Yamashita Fumiyoshi, Hara Hideto, Ito Takayuki, Hashida Mitsuru
Department of Drug Delivery Research, Graduate School of Pharmaceutical Sciences, Kyoto University, 46-29 Yoshidashimoadachi-cho, Sakyo-ku, Kyoto 606-8501, Japan.
J Chem Inf Model. 2008 Feb;48(2):364-9. doi: 10.1021/ci700262y. Epub 2008 Jan 23.
In the lead optimization process, medicinal chemists must consider various chemical properties of active compounds, including ADME/Tox properties, and find the best compromise among these.

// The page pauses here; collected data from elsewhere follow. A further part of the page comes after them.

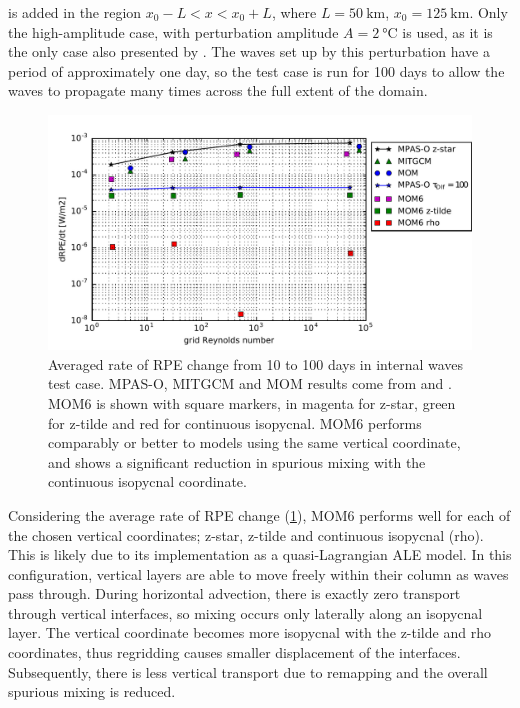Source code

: is added in the region $x_0 - L < x < x_0 + L$, where $L = \SI{50}{\kilo\metre}$, $x_0 = \SI{125}{\kilo\metre}$. Only the high-amplitude case, with perturbation amplitude $A = \SI{2}{\celsius}$ is used, as it is the only case also presented by \citet{petersen15}. The waves set up by this perturbation have a period of approximately one day, so the test case is run for 100 days to allow the waves to propagate many times across the full extent of the domain.


\begin{figure}
  \includegraphics{../plots/internal_waves_drpe.pdf}
  \caption{\label{fig:waves-drpe} Averaged rate of RPE change from 10 to 100 days in internal waves test case. MPAS-O, MITGCM and MOM results come from \citet{petersen15} and \citet{ilicak12}. MOM6 is shown with square markers, in magenta for z-star, green for z-tilde and red for continuous isopycnal. MOM6 performs comparably or better to models using the same vertical coordinate, and shows a significant reduction in spurious mixing with the continuous isopycnal coordinate.}
\end{figure}


Considering the average rate of RPE change (\cref{fig:waves-drpe}), MOM6 performs well for each of the chosen vertical coordinates; z-star, z-tilde and continuous isopycnal (rho). This is likely due to its implementation as a quasi-Lagrangian ALE model. In this configuration, vertical layers are able to move freely within their column as waves pass through. During horizontal advection, there is exactly zero transport through vertical interfaces, so mixing occurs only laterally along an isopycnal layer. The vertical coordinate becomes more isopycnal with the z-tilde and rho coordinates, thus regridding causes smaller displacement of the interfaces. Subsequently, there is less vertical transport due to remapping and the overall spurious mixing is reduced.

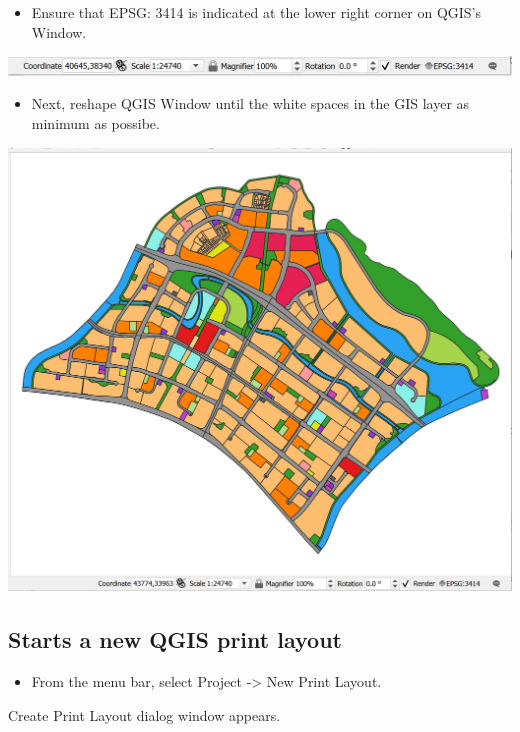\documentclass[
  letterpaper,
  DIV=11,
  numbers=noendperiod]{scrreprt}
\providecommand{\tightlist}{%
  \setlength{\itemsep}{0pt}\setlength{\parskip}{0pt}}\usepackage{longtable,booktabs,array}
\begin{document}
\begin{itemize}
\tightlist
\item
  Ensure that EPSG: 3414 is indicated at the lower right corner on
  QGIS's Window.
\end{itemize}

\includegraphics{./img04/image42.jpg}

\begin{itemize}
\tightlist
\item
  Next, reshape QGIS Window until the white spaces in the GIS layer as
  minimum as possibe.
\end{itemize}

\includegraphics{./img04/image43.jpg}

\hypertarget{starts-a-new-qgis-print-layout}{%
\subsection{Starts a new QGIS print
layout}\label{starts-a-new-qgis-print-layout}}

\begin{itemize}
\tightlist
\item
  From the menu bar, select Project -\textgreater{} New Print Layout.
\end{itemize}

Create Print Layout dialog window appears.
\end{document}
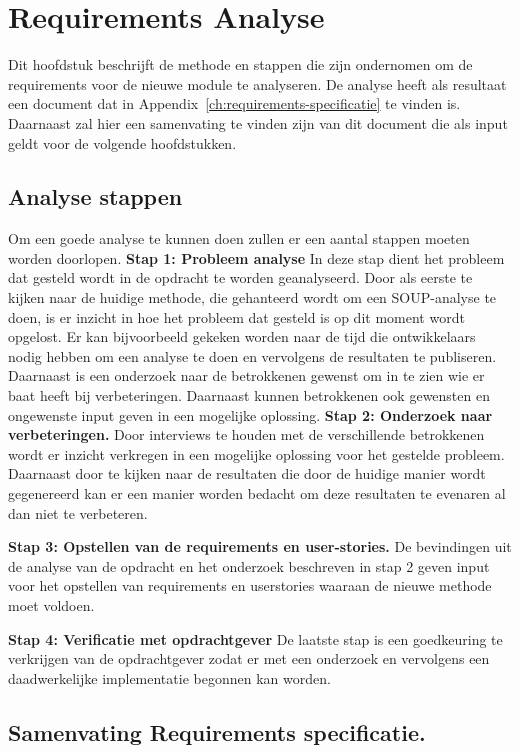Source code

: 
\chapter{Requirements Analyse}\label{ch:requirements-analyse}
Dit hoofdstuk beschrijft de methode en stappen die zijn ondernomen om de requirements voor de nieuwe module te analyseren. De analyse heeft als resultaat een document dat in Appendix~\ref{ch:requirements-specificatie} te vinden is. Daarnaast zal hier een samenvating te vinden zijn van dit document die als input geldt voor de volgende hoofdstukken.

\section{Analyse stappen}\label{sec:analyse-stappen}
Om een goede analyse te kunnen doen zullen er een aantal stappen  moeten worden doorlopen.
\textbf{Stap 1: Probleem analyse}
In deze stap dient het probleem dat gesteld wordt in de opdracht te worden geanalyseerd. Door als eerste te kijken naar de huidige methode, die gehanteerd wordt om een SOUP-analyse te doen, is er inzicht in hoe het probleem dat gesteld is op dit moment wordt opgelost. Er kan bijvoorbeeld gekeken worden naar de tijd die ontwikkelaars nodig hebben om een analyse te doen en vervolgens de resultaten te publiseren. Daarnaast is een onderzoek naar de betrokkenen gewenst om in te zien wie er baat heeft bij verbeteringen. Daarnaast kunnen betrokkenen ook gewensten en ongewenste input geven in een mogelijke oplossing.
\textbf{Stap 2: Onderzoek naar verbeteringen.}
Door interviews te houden met de verschillende betrokkenen wordt er inzicht verkregen in een mogelijke oplossing voor het gestelde probleem. Daarnaast door te kijken naar de resultaten die door de huidige manier wordt gegenereerd kan er een manier worden bedacht om deze resultaten te evenaren al dan niet te verbeteren.

\textbf{Stap 3: Opstellen van de requirements en user-stories.}
De bevindingen uit de analyse van de opdracht en het onderzoek beschreven in stap 2 geven input voor het opstellen van requirements en userstories waaraan de nieuwe methode moet voldoen.

\textbf{Stap 4: Verificatie met opdrachtgever}
De laatste stap is een goedkeuring te verkrijgen van de opdrachtgever zodat er met een onderzoek en vervolgens een daadwerkelijke implementatie begonnen kan worden.

\section{Samenvating Requirements specificatie.}\label{sec:samenvating-requirements-specificatie.}

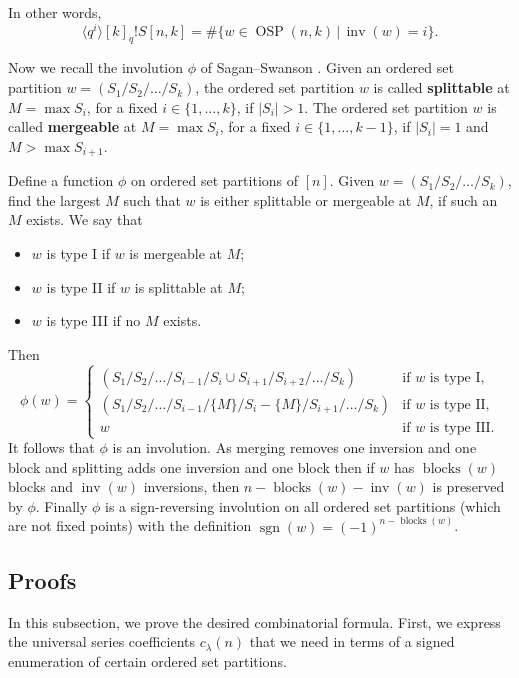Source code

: \documentclass[11pt]{amsart}
\theoremstyle{definition}
\newcommand{\0}{\emptyset}
\DeclareMathOperator{\OSP}{OSP}
\DeclareMathOperator{\inv}{inv}
\DeclareMathOperator{\sgn}{sgn}
\DeclareMathOperator{\blocks}{blocks}
\begin{document}
In other words,
\begin{equation}\label{eq:OSP-equation}
    \langle q^i \rangle [k]_q! S[n,k] = \#\{w \in \OSP(n,k)\, | \, \inv(w) = i \}.
\end{equation}



Now we recall the involution $\phi$ of Sagan--Swanson \cite[Section 5.1]{SaganSwanson2024}.
Given an ordered set partition $w=(S_1/S_2/\ldots /S_k)$, the ordered set partition $w$ is called \textbf{splittable} at $M = \max S_i$, for a fixed $i \in\{1,\ldots,k\}$, if $|S_i|>1$. 
The ordered set partition $w$ is called \textbf{mergeable} at $M= \max S_i$, for a fixed $i \in\{1,\ldots,k-1\}$, if $|S_i|=1$ and $M>\max S_{i+1}$.

Define a function $\phi$ on ordered set partitions of $[n]$.
Given $w=(S_1/S_2/\ldots /S_k)$, find the largest $M$ such that $w$ is either splittable or mergeable at $M$, if such an $M$ exists. We say that
\begin{itemize}
    \item $w$ is type I if $w$ is mergeable at $M$;
    \item $w$ is type II if $w$ is splittable at $M$;
    \item $w$ is type III if no $M$ exists.
\end{itemize}
Then 
\begin{equation}\label{eq:phi-mergeable-splittable}
\phi(w)=\begin{cases}
   (S_1/S_2/\ldots /S_{i-1}/S_i\cup S_{i+1}/S_{i+2}/\ldots  /S_k) & \text{if $w$ is type I}, \\
   (S_1/S_2/\ldots /S_{i-1}/\{M\}/S_i-\{M\}/S_{i+1}/\ldots  /S_k) & \text{if $w$ is type II}, \\
   w & \text{if $w$ is type III}.
\end{cases}
\end{equation}
It follows that $\phi$ is an involution.
As merging removes one inversion and one block
and splitting adds one inversion and one block then if $w$ has $\blocks(w)$ blocks and $\inv(w)$ inversions, then $n-\blocks(w)-\inv(w)$ is preserved by $\phi$.
Finally $\phi$ is a sign-reversing involution on all ordered set partitions (which are not fixed points) with the definition $\sgn(w) = (-1)^{n- \blocks(w)}$.

\subsection{Proofs}
In this subsection, we prove the desired combinatorial formula. First, we express the universal series coefficients $c_{\lambda}(n)$ that we need in terms of a signed enumeration of certain ordered set partitions.
\end{document}

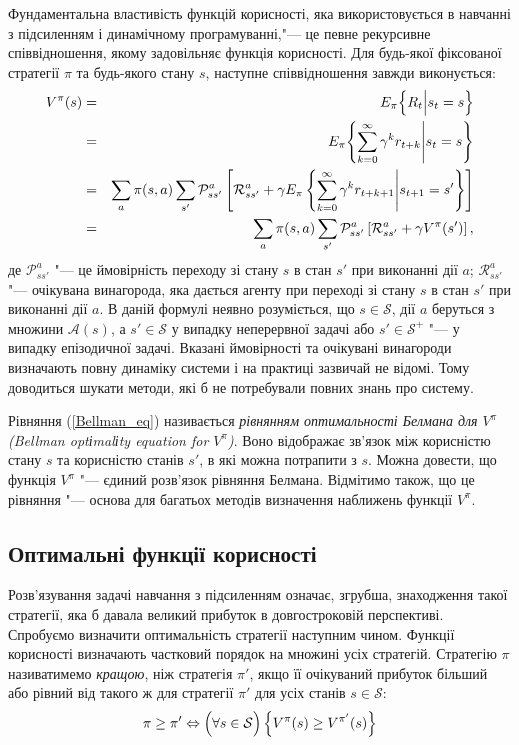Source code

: \documentclass[a4paper,10pt,fleqn]{article}
\begin{document}
Фундаментальна властивість функцій корисності, яка використовується в навчанні з підсиленням і динамічному програмуванні,"--- це певне рекурсивне співвідношення, якому задовільняє функція корисності. Для будь-якої фіксованої стратегії $\pi$ та будь-якого стану $s$, наступне співвідношення завжди виконується:
\begin{eqnarray}
V^\pi(s) & = & E_\pi \Bigl\{R_t \Big| s_t = s \Bigr\} \nonumber\\
			& = & E_\pi \Biggl\{\sum_{k=0}^{\infty}\gamma^k r_{t+k} \Bigg| s_t = s \Biggr\} \nonumber\\
			& = & \sum_a \pi(s,a)\sum_{s'}\mathcal{P}^a_{ss'} \left[ \mathcal{R}^a_{ss'}+\gamma E_\pi \left\{\sum_{k=0}^{\infty}\gamma^k r_{t+k+1} \Bigg| s_{t+1} = s' \right\} \right] \nonumber\\
			& = & \sum_a \pi(s,a)\sum_{s'}\mathcal{P}^a_{ss'} \left[ \mathcal{R}^a_{ss'}+\gamma V^\pi(s') \right],
\label{Bellman_eq}
\end{eqnarray}
де $\mathcal{P}^a_{ss'}$ "--- це ймовірність переходу зі стану $s$ в стан $s'$ при виконанні дії $a$; $\mathcal{R}^a_{ss'}$ "--- очікувана винагорода, яка дається агенту при переході зі стану $s$ в стан $s'$ при виконанні дії $a$. В даній формулі неявно розуміється, що $s \in \mathcal{S}$, дії $a$ беруться з множини $\mathcal{A}(s)$, а $s' \in \mathcal{S}$ у випадку неперервної задачі або $s' \in \mathcal{S^+}$ "--- у випадку епізодичної задачі. Вказані ймовірності та очікувані винагороди визначають повну динаміку системи і на практиці зазвичай не відомі. Тому доводиться шукати методи, які б не потребували повних знань про систему.

Рівняння (\ref{Bellman_eq}) називається \emph{рівнянням оптимальності Белмана для $V^\pi$ (Bellman optіmalіty equation for $V^\pi$)}. Воно відображає зв'язок між корисністю стану $s$ та корисністю станів $s'$, в які можна потрапити з $s$. Можна довести, що функція $V^\pi$ "--- єдиний розв'язок рівняння Белмана. Відмітимо також, що це рівняння "--- основа для багатьох методів визначення наближень функції $V^\pi$.

\subsection{Оптимальні функції корисності}

Розв'язування задачі навчання з підсиленням означає, згрубша, знаходження такої стратегії, яка б давала великий прибуток в довгостроковій перспективі. Спробуємо визначити оптимальність стратегії наступним чином. Функції корисності визначають частковий порядок на множині усіх стратегій. Стратегію $\pi$ називатимемо \emph{кращою}, ніж стратегія $\pi '$, якщо її очікуваний прибуток більший або рівний від такого ж для стратегії $\pi '$ для усіх станів $s \in \mathcal{S}$:
\begin{equation}
\pi \geq \pi ' \Leftrightarrow \Bigl(\forall s \in \mathcal{S}\Bigr)\left\{ V^\pi(s) \geq V^{\pi '}(s) \right\}
\end{equation}
\end{document}
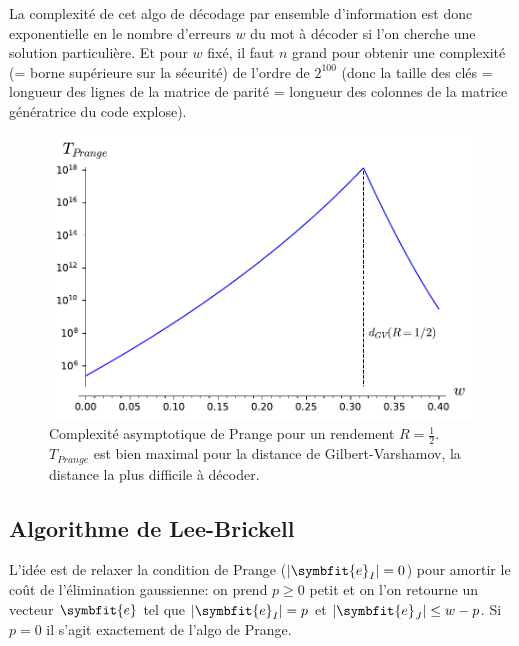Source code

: \documentclass[a4paper,11pt,headings=small,footinclude=false]{scrartcl}
\theoremstyle{definition}
\theoremstyle{remark}
\begin{document}
La complexité de cet algo de décodage par ensemble d'information est donc exponentielle en le nombre d'erreurs $w$ du mot à décoder si l'on cherche une solution particulière. Et pour $w$ fixé, il faut $n$ grand pour obtenir une complexité (= borne supérieure sur la sécurité) de l'ordre de $2^{100}$ (donc la taille des clés = longueur des lignes de la matrice de parité = longueur des colonnes de la matrice génératrice du code explose).

\begin{figure}[h]
\centering
\includegraphics{decodage_syndrome/prange.pdf}
\caption{Complexité asymptotique de Prange pour un rendement $R=\frac{1}{2}$. $T_{Prange}$ est bien maximal pour la distance de Gilbert-Varshamov, la distance la plus difficile à décoder.}
\label{fig:prange}
\end{figure}


\subsection{Algorithme de Lee-Brickell}

L'idée est de relaxer la condition de Prange ($|\symbfit{e}_I|=0$) pour amortir le coût de l'élimination gaussienne: on prend $p\geq 0$ petit et on l'on retourne un vecteur $\symbfit{e}$ tel que $|\symbfit{e}_I|=p$ et $|\symbfit{e}_J|\leq w-p$. Si $p=0$ il s'agit exactement de l'algo de Prange.
\end{document}
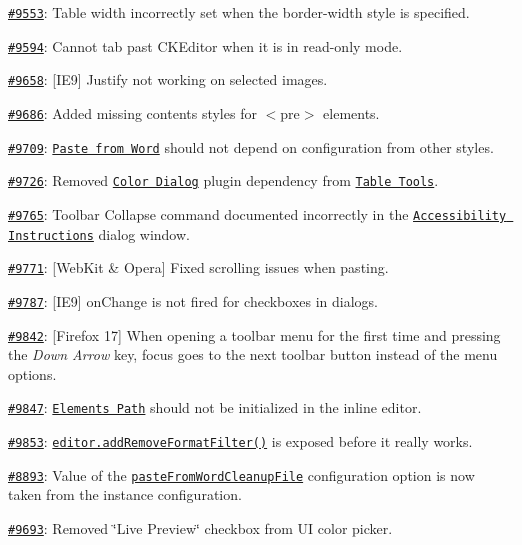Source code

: {\begin{DoxyItemize}
\item \href{http://dev.ckeditor.com/ticket/9553}{\tt \#9553}\+: Table width incorrectly set when the {\ttfamily border-\/width} style is specified.
\item \href{http://dev.ckeditor.com/ticket/9594}{\tt \#9594}\+: Cannot tab past C\+K\+Editor when it is in read-\/only mode.
\item \href{http://dev.ckeditor.com/ticket/9658}{\tt \#9658}\+: \mbox{[}I\+E9\mbox{]} Justify not working on selected images.
\item \href{http://dev.ckeditor.com/ticket/9686}{\tt \#9686}\+: Added missing contents styles for {\ttfamily $<$pre$>$} elements.
\item \href{http://dev.ckeditor.com/ticket/9709}{\tt \#9709}\+: \href{http://ckeditor.com/addon/pastefromword}{\tt Paste from Word} should not depend on configuration from other styles.
\item \href{http://dev.ckeditor.com/ticket/9726}{\tt \#9726}\+: Removed \href{http://ckeditor.com/addon/colordialog}{\tt Color Dialog} plugin dependency from \href{http://ckeditor.com/addon/tabletools}{\tt Table Tools}.
\item \href{http://dev.ckeditor.com/ticket/9765}{\tt \#9765}\+: Toolbar Collapse command documented incorrectly in the \href{http://ckeditor.com/addon/a11yhelp}{\tt Accessibility Instructions} dialog window.
\item \href{http://dev.ckeditor.com/ticket/9771}{\tt \#9771}\+: \mbox{[}Web\+Kit \& Opera\mbox{]} Fixed scrolling issues when pasting.
\item \href{http://dev.ckeditor.com/ticket/9787}{\tt \#9787}\+: \mbox{[}I\+E9\mbox{]} {\ttfamily on\+Change} is not fired for checkboxes in dialogs.
\item \href{http://dev.ckeditor.com/ticket/9842}{\tt \#9842}\+: \mbox{[}Firefox 17\mbox{]} When opening a toolbar menu for the first time and pressing the {\itshape Down Arrow} key, focus goes to the next toolbar button instead of the menu options.
\item \href{http://dev.ckeditor.com/ticket/9847}{\tt \#9847}\+: \href{http://ckeditor.com/addon/elementspath}{\tt Elements Path} should not be initialized in the inline editor.
\item \href{http://dev.ckeditor.com/ticket/9853}{\tt \#9853}\+: \href{http://docs.ckeditor.com/#!/api/CKEDITOR.editor-method-addRemoveFormatFilter}{\tt {\ttfamily editor.\+add\+Remove\+Format\+Filter()}} is exposed before it really works.
\item \href{http://dev.ckeditor.com/ticket/8893}{\tt \#8893}\+: Value of the \href{http://docs.ckeditor.com/#!/api/CKEDITOR.config-cfg-pasteFromWordCleanupFile}{\tt {\ttfamily paste\+From\+Word\+Cleanup\+File}} configuration option is now taken from the instance configuration.
\item \href{http://dev.ckeditor.com/ticket/9693}{\tt \#9693}\+: Removed \char`\"{}\+Live Preview\char`\"{} checkbox from UI color picker.
\end{DoxyItemize}}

This study presents a novel data mining method for multiobjective optimization of chemical properties, which consists of the hierarchical classification and visualization of multidimensional data. A hierarchical classification tree model is generated by an extension of recursive partitioning that utilizes averaged information gains for multiple objective variables as a quality-of-split criterion. All the hierarchically structured data objects are represented using a large-scale data visualization technique. The technique is an extension of HeiankyoView, which displays data objects as colored icons and group nodes as rectangular borders. Each icon is divided into subregions with different colors, so that it can present multidimensional data according to brightness of the colors. The proposed method was applied to the structure-activity relationship analysis for cytochrome P450 (CYP) substrates. The substrate specificity of six CYP isoforms was successfully delineated: e.g., CYP2C9 substrates are anionic compounds, while CYP2D6 substrates are cationic; and CYP2E1 substrates are smaller compounds, while CYP3A4 substrates are larger compounds.
在先导化合物优化过程中,药物化学家必须考虑活性化合物的各种化学性质,包括药物代谢动力学/药物毒性性质,并在这些性质之间找到最佳平衡点。本研究提出了一种用于化学性质多目标优化的新型数据挖掘方法,该方法由多维数据的层次分类和可视化组成。通过扩展递归划分生成层次分类树模型,该模型利用多个目标变量的平均信息增益作为划分质量标准。所有层次结构的数据对象都使用大规模数据可视化技术进行表示。该技术是平安京视图(HeiankyoView)的扩展,它将数据对象显示为彩色图标,将组节点显示为矩形边框。每个图标被划分为具有不同颜色的子区域,以便根据颜色的亮度呈现多维数据。所提出的方法应用于细胞色素P450(CYP)底物的构效关系分析。成功地描绘了六种CYP亚型的底物特异性:例如,CYP2C9底物是阴离子化合物,而CYP2D6底物是阳离子化合物;CYP2E1底物是较小的化合物,而CYP3A4底物是较大的化合物。